Self-Hosting & Configuration
- Add the Realm SDK via Swift Package Manager, CocoaPods, Gradle, or npm
- No server is needed for local-only usage — data lives in a .realm file on device
- Configure file location, encryption key, and schema version at Realm initialization
- Enable Atlas Device Sync by connecting to a MongoDB Atlas backend (optional)
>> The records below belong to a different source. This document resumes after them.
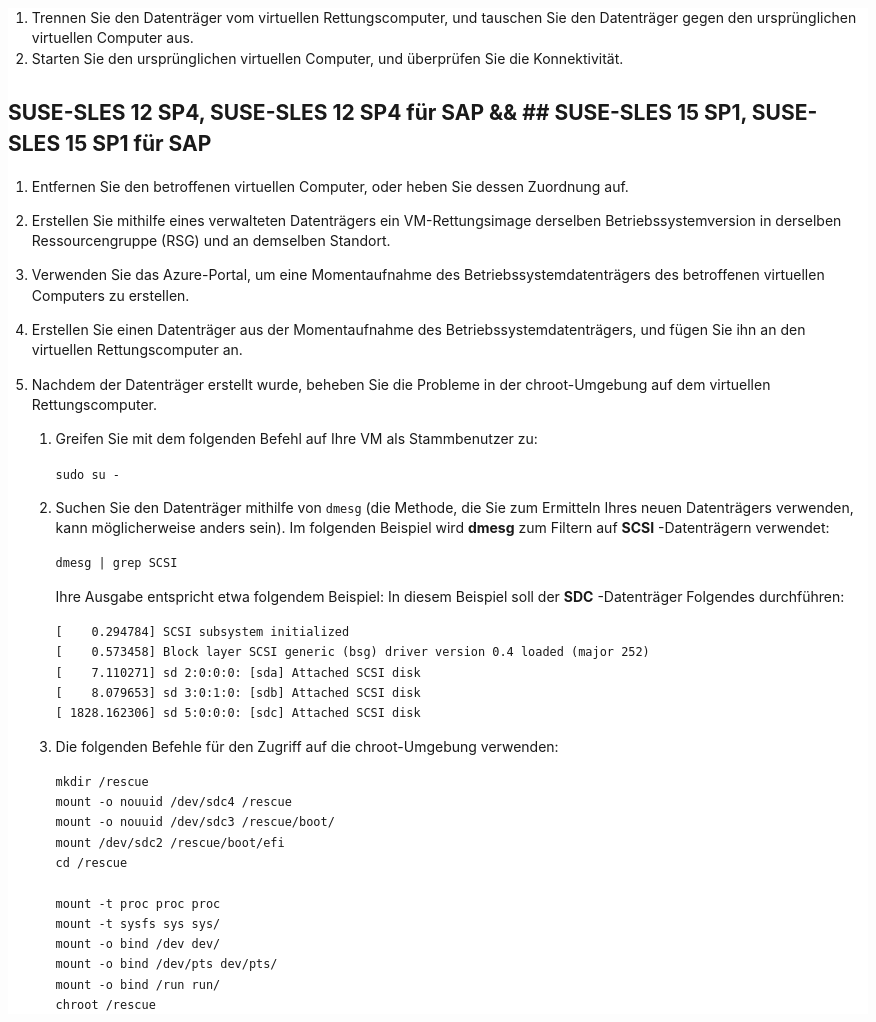 1. Trennen Sie den Datenträger vom virtuellen Rettungscomputer, und tauschen Sie den Datenträger gegen den ursprünglichen virtuellen Computer aus.
1. Starten Sie den ursprünglichen virtuellen Computer, und überprüfen Sie die Konnektivität.

## <a name="suse-sles-12-sp4-suse-sles-12-sp4-for-sap---suse-sles-15-sp1-suse-sles-15-sp1-for-sap"></a>SUSE-SLES 12 SP4, SUSE-SLES 12 SP4 für SAP && ## SUSE-SLES 15 SP1, SUSE-SLES 15 SP1 für SAP

1. Entfernen Sie den betroffenen virtuellen Computer, oder heben Sie dessen Zuordnung auf.
1. Erstellen Sie mithilfe eines verwalteten Datenträgers ein VM-Rettungsimage derselben Betriebssystemversion in derselben Ressourcengruppe (RSG) und an demselben Standort.
1. Verwenden Sie das Azure-Portal, um eine Momentaufnahme des Betriebssystemdatenträgers des betroffenen virtuellen Computers zu erstellen.
1. Erstellen Sie einen Datenträger aus der Momentaufnahme des Betriebssystemdatenträgers, und fügen Sie ihn an den virtuellen Rettungscomputer an.
1. Nachdem der Datenträger erstellt wurde, beheben Sie die Probleme in der chroot-Umgebung auf dem virtuellen Rettungscomputer.

   1. Greifen Sie mit dem folgenden Befehl auf Ihre VM als Stammbenutzer zu:

      `sudo su -`

   1. Suchen Sie den Datenträger mithilfe von `dmesg` (die Methode, die Sie zum Ermitteln Ihres neuen Datenträgers verwenden, kann möglicherweise anders sein). Im folgenden Beispiel wird **dmesg** zum Filtern auf **SCSI** -Datenträgern verwendet:

      `dmesg | grep SCSI`

      Ihre Ausgabe entspricht etwa folgendem Beispiel: In diesem Beispiel soll der **SDC** -Datenträger Folgendes durchführen:

      ```
      [    0.294784] SCSI subsystem initialized
      [    0.573458] Block layer SCSI generic (bsg) driver version 0.4 loaded (major 252)
      [    7.110271] sd 2:0:0:0: [sda] Attached SCSI disk
      [    8.079653] sd 3:0:1:0: [sdb] Attached SCSI disk
      [ 1828.162306] sd 5:0:0:0: [sdc] Attached SCSI disk
      ```

   1. Die folgenden Befehle für den Zugriff auf die chroot-Umgebung verwenden:

      ```
      mkdir /rescue
      mount -o nouuid /dev/sdc4 /rescue
      mount -o nouuid /dev/sdc3 /rescue/boot/
      mount /dev/sdc2 /rescue/boot/efi
      cd /rescue

      mount -t proc proc proc
      mount -t sysfs sys sys/
      mount -o bind /dev dev/
      mount -o bind /dev/pts dev/pts/
      mount -o bind /run run/
      chroot /rescue
      ```
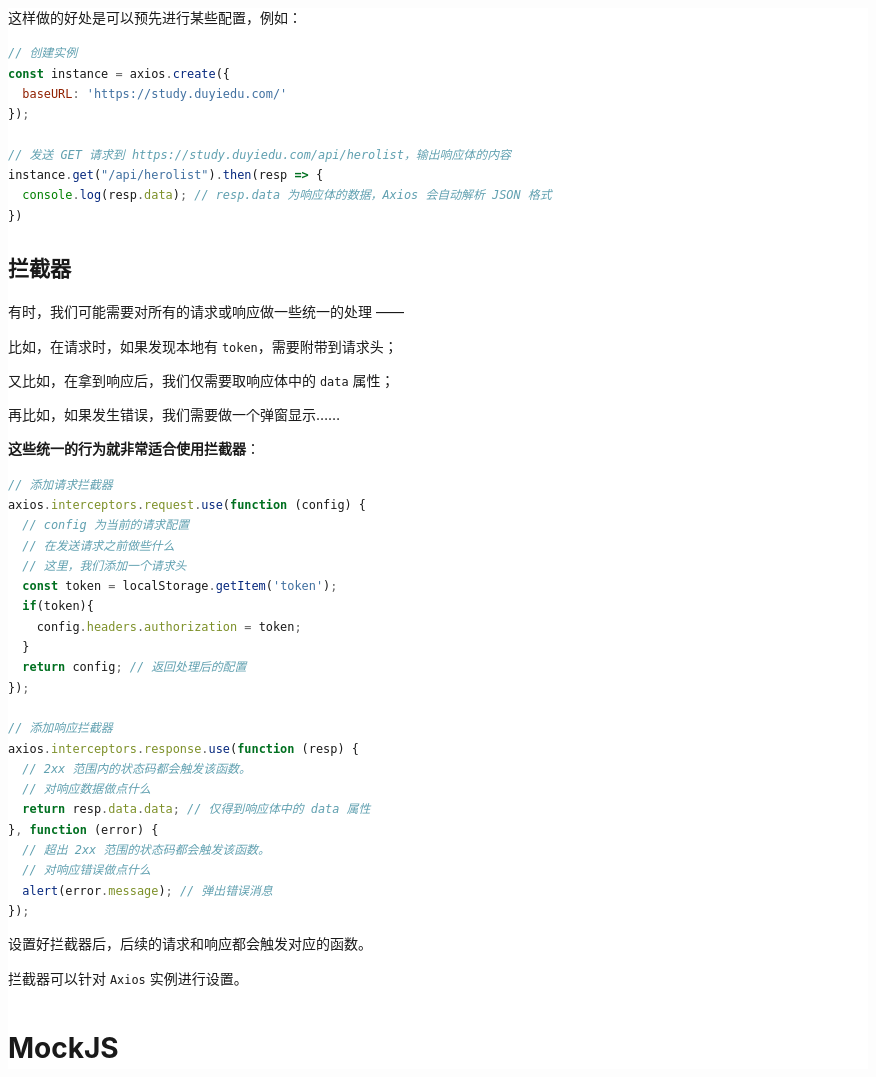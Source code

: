 这样做的好处是可以预先进行某些配置，例如：

```js
// 创建实例
const instance = axios.create({
  baseURL: 'https://study.duyiedu.com/'
});

// 发送 GET 请求到 https://study.duyiedu.com/api/herolist，输出响应体的内容
instance.get("/api/herolist").then(resp => {
  console.log(resp.data); // resp.data 为响应体的数据，Axios 会自动解析 JSON 格式
})
```

## 拦截器

有时，我们可能需要对所有的请求或响应做一些统一的处理 ——

比如，在请求时，如果发现本地有 `token`，需要附带到请求头；

又比如，在拿到响应后，我们仅需要取响应体中的 `data` 属性；

再比如，如果发生错误，我们需要做一个弹窗显示……

**这些统一的行为就非常适合使用拦截器**：

```js
// 添加请求拦截器
axios.interceptors.request.use(function (config) {
  // config 为当前的请求配置
  // 在发送请求之前做些什么
  // 这里，我们添加一个请求头
  const token = localStorage.getItem('token');
  if(token){
    config.headers.authorization = token;
  }
  return config; // 返回处理后的配置
});

// 添加响应拦截器
axios.interceptors.response.use(function (resp) {
  // 2xx 范围内的状态码都会触发该函数。
  // 对响应数据做点什么
  return resp.data.data; // 仅得到响应体中的 data 属性
}, function (error) {
  // 超出 2xx 范围的状态码都会触发该函数。
  // 对响应错误做点什么
  alert(error.message); // 弹出错误消息
});
```

设置好拦截器后，后续的请求和响应都会触发对应的函数。

拦截器可以针对 `Axios` 实例进行设置。

# MockJS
- Schema migrations are defined in code and run automatically on version bumps
Key Features
- Zero-copy architecture reads data directly from memory-mapped files
- MVCC concurrency allows simultaneous reads and writes without locks
- Live objects and collection notifications power reactive UI patterns
- AES-256 encryption protects the database file at rest
- Compact file format keeps storage footprint small on mobile devices
Comparison with Similar Tools
- SQLite — relational with SQL queries; Realm uses native object APIs and avoids ORM
- Core Data — Apple-only framework on top of SQLite; Realm is cross-platform and simpler
- Room (Android) — SQLite abstraction for Android; Realm offers reactive objects and cross-platform support
- WatermelonDB — built on SQLite for React Native; Realm has its own engine and broader platform coverage
FAQ
Q: Is Realm free to use? A: The local database SDKs are free and open source under Apache 2.0. Atlas Device Sync is a paid MongoDB service.
Q: Can Realm handle large datasets on mobile? A: Yes. The lazy query engine and memory-mapped storage handle millions of objects efficiently on device.
Q: Does Realm support SQL queries? A: No. Realm uses its own query syntax with type-safe predicate builders in each language SDK.
Q: What happens to data when the app is deleted? A: The .realm file lives in the app sandbox and is removed with the app unless backed up to a cloud sync service.